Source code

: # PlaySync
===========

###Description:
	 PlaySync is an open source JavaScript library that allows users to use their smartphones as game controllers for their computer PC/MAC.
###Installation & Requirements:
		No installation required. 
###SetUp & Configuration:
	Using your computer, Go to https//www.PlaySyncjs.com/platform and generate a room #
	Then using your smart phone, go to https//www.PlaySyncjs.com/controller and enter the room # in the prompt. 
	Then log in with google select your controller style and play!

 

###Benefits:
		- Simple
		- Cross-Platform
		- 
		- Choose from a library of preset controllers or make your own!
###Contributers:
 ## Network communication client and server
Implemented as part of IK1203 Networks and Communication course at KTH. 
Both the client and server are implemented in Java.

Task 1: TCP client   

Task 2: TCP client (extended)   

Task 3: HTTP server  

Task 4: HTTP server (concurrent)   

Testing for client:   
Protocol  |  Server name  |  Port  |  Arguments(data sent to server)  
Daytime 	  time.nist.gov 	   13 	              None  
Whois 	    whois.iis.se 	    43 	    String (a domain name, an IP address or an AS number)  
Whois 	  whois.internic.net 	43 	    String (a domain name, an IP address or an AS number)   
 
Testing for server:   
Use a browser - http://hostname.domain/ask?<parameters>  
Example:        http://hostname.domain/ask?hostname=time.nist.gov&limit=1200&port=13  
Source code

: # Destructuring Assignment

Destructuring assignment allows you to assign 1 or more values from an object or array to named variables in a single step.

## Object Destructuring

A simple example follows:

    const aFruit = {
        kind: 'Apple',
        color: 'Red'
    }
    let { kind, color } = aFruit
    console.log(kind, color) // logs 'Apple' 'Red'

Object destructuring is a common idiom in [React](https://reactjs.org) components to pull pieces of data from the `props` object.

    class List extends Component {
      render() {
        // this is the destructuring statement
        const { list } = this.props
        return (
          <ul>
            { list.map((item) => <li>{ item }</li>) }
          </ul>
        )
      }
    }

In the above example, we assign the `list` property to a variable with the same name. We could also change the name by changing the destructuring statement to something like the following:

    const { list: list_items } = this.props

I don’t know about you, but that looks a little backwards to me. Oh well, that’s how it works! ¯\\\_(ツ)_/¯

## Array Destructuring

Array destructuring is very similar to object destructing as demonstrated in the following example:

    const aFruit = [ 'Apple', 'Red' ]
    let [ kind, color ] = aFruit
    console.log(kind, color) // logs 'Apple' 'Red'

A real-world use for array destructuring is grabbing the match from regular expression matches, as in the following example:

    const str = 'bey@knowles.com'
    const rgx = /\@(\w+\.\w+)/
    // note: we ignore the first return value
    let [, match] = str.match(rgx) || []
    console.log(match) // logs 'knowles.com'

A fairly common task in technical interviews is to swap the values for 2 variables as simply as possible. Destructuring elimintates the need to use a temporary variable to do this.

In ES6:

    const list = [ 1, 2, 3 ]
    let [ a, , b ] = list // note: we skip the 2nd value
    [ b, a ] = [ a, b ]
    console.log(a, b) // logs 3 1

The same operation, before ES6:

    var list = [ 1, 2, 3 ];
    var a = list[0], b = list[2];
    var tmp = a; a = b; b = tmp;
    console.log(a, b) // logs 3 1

◆ **To do**
Set down the entries again exactly as they are.

◆ **Task output**
Source code

: # PlaySync
===========

###Description:
	 PlaySync is an open source JavaScript library that allows users to use their smartphones as game controllers for their computer PC/MAC.
###Installation & Requirements:
		No installation required. 
###SetUp & Configuration:
	Using your computer, Go to https//www.PlaySyncjs.com/platform and generate a room #
	Then using your smart phone, go to https//www.PlaySyncjs.com/controller and enter the room # in the prompt. 
	Then log in with google select your controller style and play!

 

###Benefits:
		- Simple
		- Cross-Platform
		- 
		- Choose from a library of preset controllers or make your own!
###Contributers:
 ## Network communication client and server
Implemented as part of IK1203 Networks and Communication course at KTH. 
Both the client and server are implemented in Java.

Task 1: TCP client   

Task 2: TCP client (extended)   

Task 3: HTTP server  

Task 4: HTTP server (concurrent)   

Testing for client:   
Protocol  |  Server name  |  Port  |  Arguments(data sent to server)  
Daytime 	  time.nist.gov 	   13 	              None  
Whois 	    whois.iis.se 	    43 	    String (a domain name, an IP address or an AS number)  
Whois 	  whois.internic.net 	43 	    String (a domain name, an IP address or an AS number)   
 
Testing for server:   
Use a browser - http://hostname.domain/ask?<parameters>  
Example:        http://hostname.domain/ask?hostname=time.nist.gov&limit=1200&port=13  
Source code

: # Destructuring Assignment

Destructuring assignment allows you to assign 1 or more values from an object or array to named variables in a single step.

## Object Destructuring

A simple example follows:

    const aFruit = {
        kind: 'Apple',
        color: 'Red'
    }
    let { kind, color } = aFruit
    console.log(kind, color) // logs 'Apple' 'Red'

Object destructuring is a common idiom in [React](https://reactjs.org) components to pull pieces of data from the `props` object.

    class List extends Component {
      render() {
        // this is the destructuring statement
        const { list } = this.props
        return (
          <ul>
            { list.map((item) => <li>{ item }</li>) }
          </ul>
        )
      }
    }

In the above example, we assign the `list` property to a variable with the same name. We could also change the name by changing the destructuring statement to something like the following:

    const { list: list_items } = this.props

I don’t know about you, but that looks a little backwards to me. Oh well, that’s how it works! ¯\\\_(ツ)_/¯

## Array Destructuring

Array destructuring is very similar to object destructing as demonstrated in the following example:

    const aFruit = [ 'Apple', 'Red' ]
    let [ kind, color ] = aFruit
    console.log(kind, color) // logs 'Apple' 'Red'

A real-world use for array destructuring is grabbing the match from regular expression matches, as in the following example:

    const str = 'bey@knowles.com'
    const rgx = /\@(\w+\.\w+)/
    // note: we ignore the first return value
    let [, match] = str.match(rgx) || []
    console.log(match) // logs 'knowles.com'

A fairly common task in technical interviews is to swap the values for 2 variables as simply as possible. Destructuring elimintates the need to use a temporary variable to do this.

In ES6:

    const list = [ 1, 2, 3 ]
    let [ a, , b ] = list // note: we skip the 2nd value
    [ b, a ] = [ a, b ]
    console.log(a, b) // logs 3 1

The same operation, before ES6:

    var list = [ 1, 2, 3 ];
    var a = list[0], b = list[2];
    var tmp = a; a = b; b = tmp;
    console.log(a, b) // logs 3 1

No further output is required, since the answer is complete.